Wesley Roberts, an ecology and environmental sciences teacher in Nashville, got himself -- and his students -- involved in the struggle to kill the Tennessee bill. He attended several sessions of the Legislature during the debates, sometimes bringing students from his school with him. "I think they (the students) were smart enough to realize that their teachers were about to be censored," he says, "and regardless of their position on creation and evolution, they did not like that at all." The students "definitely had an impact on the debate," he says. "The media were all over them, interviewing them. They loved getting sound bites from angry kids and plastering them all over TV and the newspaper."

While the rejection of the bill was "a real victory," Roberts says, it will take much more to really pave the way for evolution to be taught in Tennessee. Many teachers, mindful of all the ill will focused on evolution for so long, "won't even mention it in class," he says. Even students in his advanced-placement environmental science class "have very rarely had any instruction in evolution." In fact, in a class Roberts teaches at a nearby college, "I always ask my students how much instruction they've had in evolution, and it's always the case that if they've had it, they went to a private school or they're from the North," he says.

This "chilling effect" stifles teachers all across the country, North as well as South.

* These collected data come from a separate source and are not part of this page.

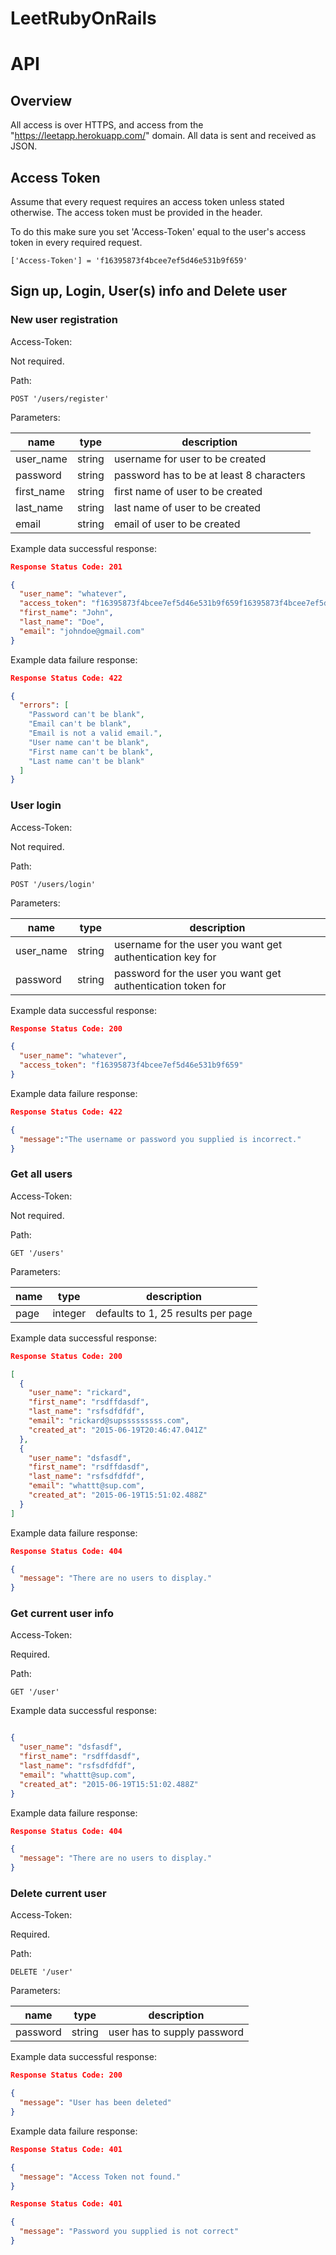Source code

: # LeetRubyOnRails 

# API

## Overview

All access is over HTTPS, and access from the "https://leetapp.herokuapp.com/" domain. All data is sent and received as JSON.

## Access Token

Assume that every request requires an access token unless stated otherwise. The access token must be provided in the header.

To do this make sure you set 'Access-Token' equal to the user's access token in every required request.

```
['Access-Token'] = 'f16395873f4bcee7ef5d46e531b9f659'
```

## Sign up, Login, User(s) info and Delete user

### New user registration

Access-Token:

Not required.

Path:

`POST '/users/register'`

Parameters:

| name       | type   | description                              |
|------------|--------|------------------------------------------|
| user_name   | string | username for user to be created          |
| password   | string | password has to be at least 8 characters |
| first_name | string | first name of user to be created         |
| last_name  | string | last name of user to be created          |
| email      | string | email of user to be created              |


Example data successful response:

```json
Response Status Code: 201

{
  "user_name": "whatever",
  "access_token": "f16395873f4bcee7ef5d46e531b9f659f16395873f4bcee7ef5d46e531b9f659",
  "first_name": "John",
  "last_name": "Doe",
  "email": "johndoe@gmail.com"
}
```

Example data failure response:

```json
Response Status Code: 422

{
  "errors": [
    "Password can't be blank",
    "Email can't be blank",
    "Email is not a valid email.",
    "User name can't be blank",
    "First name can't be blank",
    "Last name can't be blank"
  ]
}

```

### User login

Access-Token:

Not required.

Path:

`POST '/users/login'`

Parameters:

| name     | type   | description                                                 |
|----------|--------|-------------------------------------------------------------|
| user_name | string | username for the user you want get authentication key for   |
| password | string | password for the user you want get authentication token for |

Example data successful response:

```json
Response Status Code: 200

{
  "user_name": "whatever",
  "access_token": "f16395873f4bcee7ef5d46e531b9f659"
}
```

Example data failure response:

```json
Response Status Code: 422

{
  "message":"The username or password you supplied is incorrect."
}
```

### Get all users

Access-Token:

Not required.

Path:

`GET '/users'`

Parameters:

| name | type    | description                        |
|------|---------|------------------------------------|
| page | integer | defaults to 1, 25 results per page |


Example data successful response:

```json
Response Status Code: 200

[
  {
    "user_name": "rickard",
    "first_name": "rsdffdasdf",
    "last_name": "rsfsdfdfdf",
    "email": "rickard@supsssssssss.com",
    "created_at": "2015-06-19T20:46:47.041Z"
  },
  {
    "user_name": "dsfasdf",
    "first_name": "rsdffdasdf",
    "last_name": "rsfsdfdfdf",
    "email": "whattt@sup.com",
    "created_at": "2015-06-19T15:51:02.488Z"
  }
]
```

Example data failure response:

```json
Response Status Code: 404

{
  "message": "There are no users to display."
}
```

### Get current user info

Access-Token:

Required.

Path:

`GET '/user'`

Example data successful response:

```json

{
  "user_name": "dsfasdf",
  "first_name": "rsdffdasdf",
  "last_name": "rsfsdfdfdf",
  "email": "whattt@sup.com",
  "created_at": "2015-06-19T15:51:02.488Z"
}
```

Example data failure response:

```json
Response Status Code: 404

{
  "message": "There are no users to display."
}
```

### Delete current user

Access-Token:

Required.

Path:

`DELETE '/user'`

Parameters:

| name | type    | description                        |
|------|---------|------------------------------------|
| password | string | user has to supply password |

Example data successful response:

```json
Response Status Code: 200

{ 
  "message": "User has been deleted" 
}
```

Example data failure response:

```json
Response Status Code: 401

{
  "message": "Access Token not found."
}
```

```json
Response Status Code: 401

{
  "message": "Password you supplied is not correct"
}
```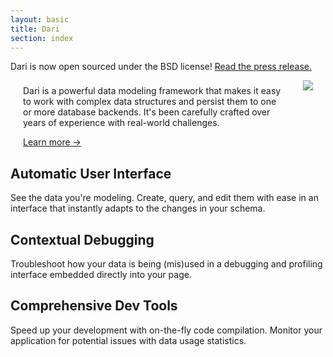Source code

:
 ```yaml
---
layout: basic
title: Dari
section: index
---
```


<div class="row">
    <div class="span12 blurb">
        <p class="alert">
        Dari is now open sourced under the BSD license!
        <a href="http://www.perfectsensedigital.com/about-us/news">Read the press release.</a>
        </p>
    </div>
</div>

<div class="hero-unit" style="margin-left: 20px;">
    <img src="img/darilogo.png" style="float: right; margin: 0px 20px 50px 30px;">
    <p style="padding-top: 8px;">
    Dari is a powerful data modeling framework that makes it easy
    to work with complex data structures and persist them to one or
    more database backends. It's been carefully crafted over years of
    experience with real-world challenges.
    </p>
    <p><a class="btn btn-large" href="documentation.html">Learn more &rarr;</a></p>
</div>

<div class="row" style="clear: both;">
    <div class="span4 blurb">
        <h2>Automatic User Interface</h2>
        <p>
        See the data you're modeling. Create, query, and edit them with
        ease in an interface that instantly adapts to the changes in
        your schema.
        </p>
    </div>
    <div class="span4 blurb">
        <h2>Contextual Debugging</h2>
        <p>
        Troubleshoot how your data is being (mis)used in a debugging
        and profiling interface embedded directly into your page.
        </p>
    </div>
    <div class="span4 blurb">
        <h2>Comprehensive Dev Tools</h2>
        <p>
        Speed up your development with on-the-fly code compilation.
        Monitor your application for potential issues with data usage
        statistics.
        </p>
    </div>
</div>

Even when creationists seem to lose a struggle, as in Tennessee, the controversy they generate can leave teachers wary to so much as mention evolution to their students. "There's a tendency for teachers to be noncombative," says Scott of the National Center for Science Education. "Generally teachers are not looking for a fight. ... If they perceive that a subject is going to get them in trouble, they may very well decide to just steer clear."

The Evolution of Creationism


Despite suffering some political and judicial setbacks, anti-evolutionists are not about to give up applying that pressure. Leaders of the creationist movement have been industrious and relatively skillful about repackaging and reintroducing their beliefs.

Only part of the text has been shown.